What to produce:
Every line from the one containing "4. Click the" to the end of the records below, written out word for word, is the whole answer.

Exercise material:
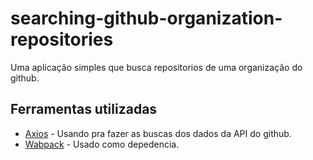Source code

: # searching-github-organization-repositories

Uma aplicação simples que busca repositorios de uma organização do github.



## Ferramentas utilizadas

* [Axios](https://github.com/axios/axios) - Usando pra fazer as buscas dos dados da API do github.
* [Wabpack](https://webpack.js.org/) - Usado como depedencia.



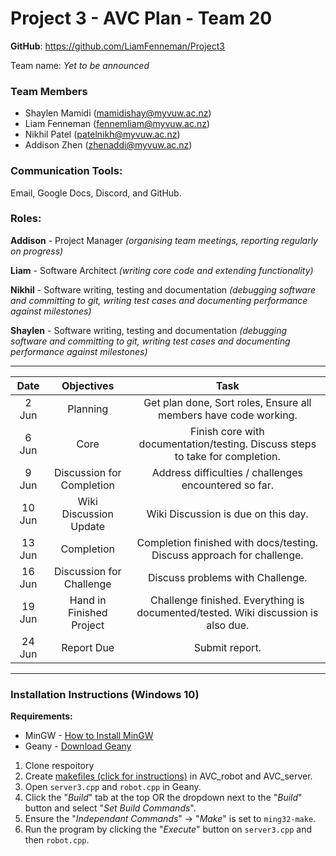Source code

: # Project 3 - AVC Plan - Team 20

**GitHub**: https://github.com/LiamFenneman/Project3

Team name: *Yet to be announced*

### Team Members
- Shaylen Mamidi (mamidishay@myvuw.ac.nz)
- Liam Fenneman (fennemliam@myvuw.ac.nz)
- Nikhil Patel (patelnikh@myvuw.ac.nz)
- Addison Zhen (zhenaddi@myvuw.ac.nz)

### Communication Tools:
Email, Google Docs, Discord, and GitHub.

### Roles:
**Addison** - Project Manager *(organising team meetings, reporting regularly on progress)*

**Liam** - Software Architect *(writing core code and extending functionality)*

**Nikhil** - Software writing, testing and documentation *(debugging software and committing to
git, writing test cases and documenting performance against milestones)*

**Shaylen** - Software writing, testing and documentation *(debugging software and committing to
git, writing test cases and documenting performance against milestones)*

---


|  Date  |         Objectives        |                                        Task                                       |
|:------:|:-------------------------:|:---------------------------------------------------------------------------------:|
|  2 Jun | Planning                  | Get plan done, Sort roles, Ensure all members have code working.                  |
|  6 Jun | Core                      | Finish core with documentation/testing. Discuss steps to take for completion.     |
|  9 Jun | Discussion for Completion | Address difficulties / challenges encountered so far.                             |
| 10 Jun | Wiki Discussion Update    | Wiki Discussion is due on this day.                                               |
| 13 Jun | Completion                | Completion finished with docs/testing. Discuss approach for challenge.            |
| 16 Jun | Discussion for Challenge  | Discuss problems with Challenge.                                                  |
| 19 Jun | Hand in Finished Project  | Challenge finished. Everything is documented/tested. Wiki discussion is also due. |
| 24 Jun | Report Due                | Submit report.                                                                    |

---

### Installation Instructions (Windows 10)

**Requirements:**

- MinGW - [How to Install MinGW](http://www.codebind.com/cprogramming/install-mingw-windows-10-gcc/)
- Geany - [Download Geany](https://www.geany.org/download/releases/)

1. Clone respoitory
2. Create [makefiles (click for instructions)](https://github.com/LiamFenneman/Project3/blob/master/MAKEFILES.md) in AVC_robot and AVC_server.
3. Open `server3.cpp` and `robot.cpp` in Geany.
4. Click the "*Build*" tab at the top OR the dropdown next to the "*Build*" button and select "*Set Build Commands*".
5. Ensure the "*Independant Commands*" -> "*Make*" is set to `ming32-make`.
6. Run the program by clicking the "*Execute*" button on `server3.cpp` and then `robot.cpp`.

The answer:
4. Click the "*Build*" tab at the top OR the dropdown next to the "*Build*" button and select "*Set Build Commands*".
5. Ensure the "*Independant Commands*" -> "*Make*" is set to `ming32-make`.
6. Run the program by clicking the "*Execute*" button on `server3.cpp` and then `robot.cpp`.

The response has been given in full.